Upgrading the G7: and revamping its agenda.
White, William R.
How might changes in the way the G7 functions improve the overall process of international cooperation in the economics sphere? How might this in turn produce better policies in the support of the "strong, sustainable,
and inclusive growth" desired by the G20?
The global economy is a complex, adaptive system like many others in nature and society. As in all such systems, its agents have evolved over time in response to changes in their environment. They either evolve, showing their fitness to survive, or they die. The G7 group of developed economies seems to be facing such an existential threat in the form of the G20, a broader grouping that includes the important emerging market economies.

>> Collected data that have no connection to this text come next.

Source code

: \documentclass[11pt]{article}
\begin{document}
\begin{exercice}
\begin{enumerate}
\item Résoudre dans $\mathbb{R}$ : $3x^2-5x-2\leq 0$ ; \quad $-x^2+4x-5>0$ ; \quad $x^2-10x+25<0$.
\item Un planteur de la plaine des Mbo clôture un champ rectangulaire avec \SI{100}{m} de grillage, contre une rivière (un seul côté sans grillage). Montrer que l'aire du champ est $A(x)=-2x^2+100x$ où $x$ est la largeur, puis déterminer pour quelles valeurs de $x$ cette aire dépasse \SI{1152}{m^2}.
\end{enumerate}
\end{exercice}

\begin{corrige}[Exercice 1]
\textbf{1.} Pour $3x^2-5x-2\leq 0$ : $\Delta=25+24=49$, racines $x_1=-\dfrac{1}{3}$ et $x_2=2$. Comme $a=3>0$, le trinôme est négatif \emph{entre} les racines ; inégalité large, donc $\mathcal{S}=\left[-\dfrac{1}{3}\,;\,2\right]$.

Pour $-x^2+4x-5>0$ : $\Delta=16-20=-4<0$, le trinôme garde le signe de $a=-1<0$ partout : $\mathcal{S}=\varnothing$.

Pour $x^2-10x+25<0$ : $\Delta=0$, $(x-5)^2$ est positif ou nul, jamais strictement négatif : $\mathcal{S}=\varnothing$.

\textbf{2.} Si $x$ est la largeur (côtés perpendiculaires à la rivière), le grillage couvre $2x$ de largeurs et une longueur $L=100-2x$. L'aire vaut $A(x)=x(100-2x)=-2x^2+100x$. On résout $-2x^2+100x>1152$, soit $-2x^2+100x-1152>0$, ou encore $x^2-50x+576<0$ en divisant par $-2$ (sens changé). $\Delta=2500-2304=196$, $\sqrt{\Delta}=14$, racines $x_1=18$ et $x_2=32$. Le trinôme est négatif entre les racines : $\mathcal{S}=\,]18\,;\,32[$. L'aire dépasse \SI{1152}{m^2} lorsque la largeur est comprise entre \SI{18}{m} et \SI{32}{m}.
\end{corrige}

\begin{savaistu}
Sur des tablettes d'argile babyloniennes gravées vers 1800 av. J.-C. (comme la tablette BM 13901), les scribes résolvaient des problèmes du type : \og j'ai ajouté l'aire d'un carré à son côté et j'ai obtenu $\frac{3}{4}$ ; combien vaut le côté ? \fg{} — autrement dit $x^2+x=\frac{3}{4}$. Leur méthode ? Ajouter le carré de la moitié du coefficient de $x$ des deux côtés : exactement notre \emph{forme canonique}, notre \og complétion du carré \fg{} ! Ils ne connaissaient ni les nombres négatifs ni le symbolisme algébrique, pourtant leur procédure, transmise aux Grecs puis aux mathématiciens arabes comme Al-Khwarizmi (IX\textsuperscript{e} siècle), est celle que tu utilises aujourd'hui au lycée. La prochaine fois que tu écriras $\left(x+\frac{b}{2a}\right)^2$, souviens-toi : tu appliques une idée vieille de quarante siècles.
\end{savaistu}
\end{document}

These fast-growing economies are increasingly interrelated among themselves and with the G7. In short, the G7 can neither "call the shots" nor can it "go it alone." The threat, as the G20 cooperative process surely improves with time, is that the G7 structure and meetings will seem increasingly irrelevant. The G7, therefore, must evolve, or it will cease to exist.
The end of the G7 would be a pity, since working together these nations still have a lot to offer in terms of policy advice. They have been developed economies for a long time and have a long history of analytical reflection on the difficulties of achieving "strong, sustainable, and inclusive growth." Moreover, they remain an important part of the global economy, and still dominate the financial area. In short, the reflections of the G7 still need to be listened to. Further, their capacity to lead by example remains a significant source of influence on others.

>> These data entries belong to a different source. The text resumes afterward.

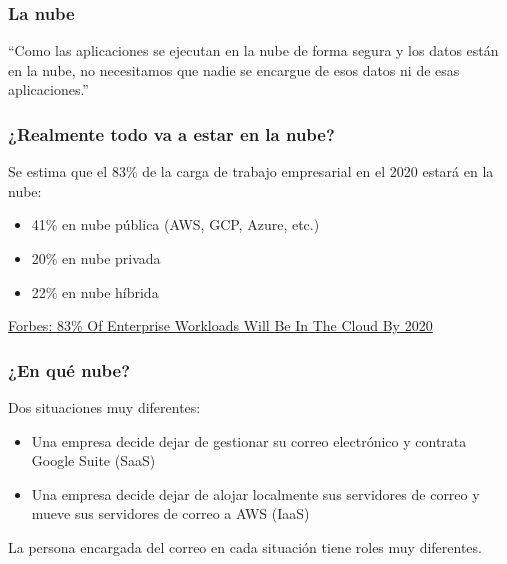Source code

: \documentclass[aspectratio=169]{beamer}
\begin{document}
{
\begin{frame}
  \frametitle{La nube}
  ``Como las aplicaciones se ejecutan en la nube de forma segura y los
  datos están en la nube, no necesitamos que nadie se encargue de esos
  datos ni de esas aplicaciones.''
\end{frame}
}

\begin{frame}
  \frametitle{¿Realmente todo va a estar en la nube?}
  Se estima que el 83\% de la carga de trabajo empresarial en el 2020 estará en la nube:
  \begin{itemize}
  \item 41\% en nube pública (AWS, GCP, Azure, etc.)
  \item 20\% en nube privada
  \item 22\% en nube híbrida
  \end{itemize}
  \href{https://www.forbes.com/sites/louiscolumbus/2018/01/07/83-of-enterprise-workloads-will-be-in-the-cloud-by-202\
0/}{Forbes: 83\% Of Enterprise Workloads Will Be In The Cloud By 2020}
\end{frame}

\begin{frame}
  \frametitle{¿En qué nube?}
  Dos situaciones muy diferentes:
  \begin{itemize}
  \item Una empresa decide dejar de gestionar su correo electrónico y
    contrata Google Suite (SaaS)
  \item Una empresa decide dejar de alojar localmente sus servidores
    de correo y mueve sus servidores de correo a AWS (IaaS)
  \end{itemize}
  La persona encargada del correo en cada situación tiene roles muy diferentes.
\end{frame}
\end{document}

How might the G7 evolve to maximize its contribution to the global policy debate on economic issues? To start, the G7 should withdraw from the business of offering short- to medium-term policy advice about macroeconomic issues. They should leave this to the G20. The G7 should instead focus on identifying the longer-term problems common to almost all of the G20, along with suggestions as to how cooperative actions might serve to mitigate these problems.
An explicitly longer-term focus--essentially on improving rules and frameworks--would provide a useful counterbalance to the "short termism" seen almost everywhere in the economics sphere. This longer-term focus would also increase the attention paid to the unintended consequences of short-term policy "fixes." Finally, a longer-term focus would increase the likelihood of an early response to problems that might otherwise prove unmanageable over time. Inadequate private pension funding and the off-balance-sheet obligations of government promises are important examples. Issues arising from the G7 process would then be suggested for the G20 agenda. Implementation would be a matter for the G20.

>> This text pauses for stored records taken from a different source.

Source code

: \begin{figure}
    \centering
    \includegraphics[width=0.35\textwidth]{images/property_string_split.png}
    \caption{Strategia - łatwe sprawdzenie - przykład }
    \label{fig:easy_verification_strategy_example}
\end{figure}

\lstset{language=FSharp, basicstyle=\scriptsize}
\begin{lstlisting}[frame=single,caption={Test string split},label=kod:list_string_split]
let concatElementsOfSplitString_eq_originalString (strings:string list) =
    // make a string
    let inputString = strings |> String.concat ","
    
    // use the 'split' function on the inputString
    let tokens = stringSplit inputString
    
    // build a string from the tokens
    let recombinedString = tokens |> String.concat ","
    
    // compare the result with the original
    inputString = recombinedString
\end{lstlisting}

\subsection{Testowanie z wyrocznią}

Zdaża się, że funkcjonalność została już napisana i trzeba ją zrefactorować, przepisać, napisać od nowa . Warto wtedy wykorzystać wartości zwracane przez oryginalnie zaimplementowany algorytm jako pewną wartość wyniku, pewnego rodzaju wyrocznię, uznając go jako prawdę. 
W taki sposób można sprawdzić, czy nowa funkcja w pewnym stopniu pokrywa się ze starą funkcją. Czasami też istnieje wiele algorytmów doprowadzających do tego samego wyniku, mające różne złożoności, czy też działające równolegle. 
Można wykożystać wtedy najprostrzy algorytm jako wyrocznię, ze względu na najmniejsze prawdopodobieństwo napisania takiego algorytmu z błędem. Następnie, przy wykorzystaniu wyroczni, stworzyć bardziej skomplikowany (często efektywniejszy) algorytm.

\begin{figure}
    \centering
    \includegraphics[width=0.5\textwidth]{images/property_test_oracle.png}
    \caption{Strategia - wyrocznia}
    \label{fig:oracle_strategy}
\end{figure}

A useful organizing principle is that all government institutions should have an explicit mandate, a set of powers or instruments that can be used in pursuit of that mandate, and a process for ensuring democratic accountability. This principle guides the following reflections on how the role of the G7 in the process of international cooperation might be improved.
A NEW MANDATE FOR THE G7
Implementing agreed policy solutions actually requires rising to at least three challenges to international cooperation. These I refer to as the "should," "could," and "would" challenges.
The first of these is in the realm of economics. Identifying common, longer-term economic problems, along with cooperative policy solutions that might help to alleviate them: this is the question of what should be done.
The second challenge--what could be done--is in the realm of law. It involves identifying national regulatory and legal impediments to achieving the desired degree of international cooperation, and suggesting how these impediments might be removed.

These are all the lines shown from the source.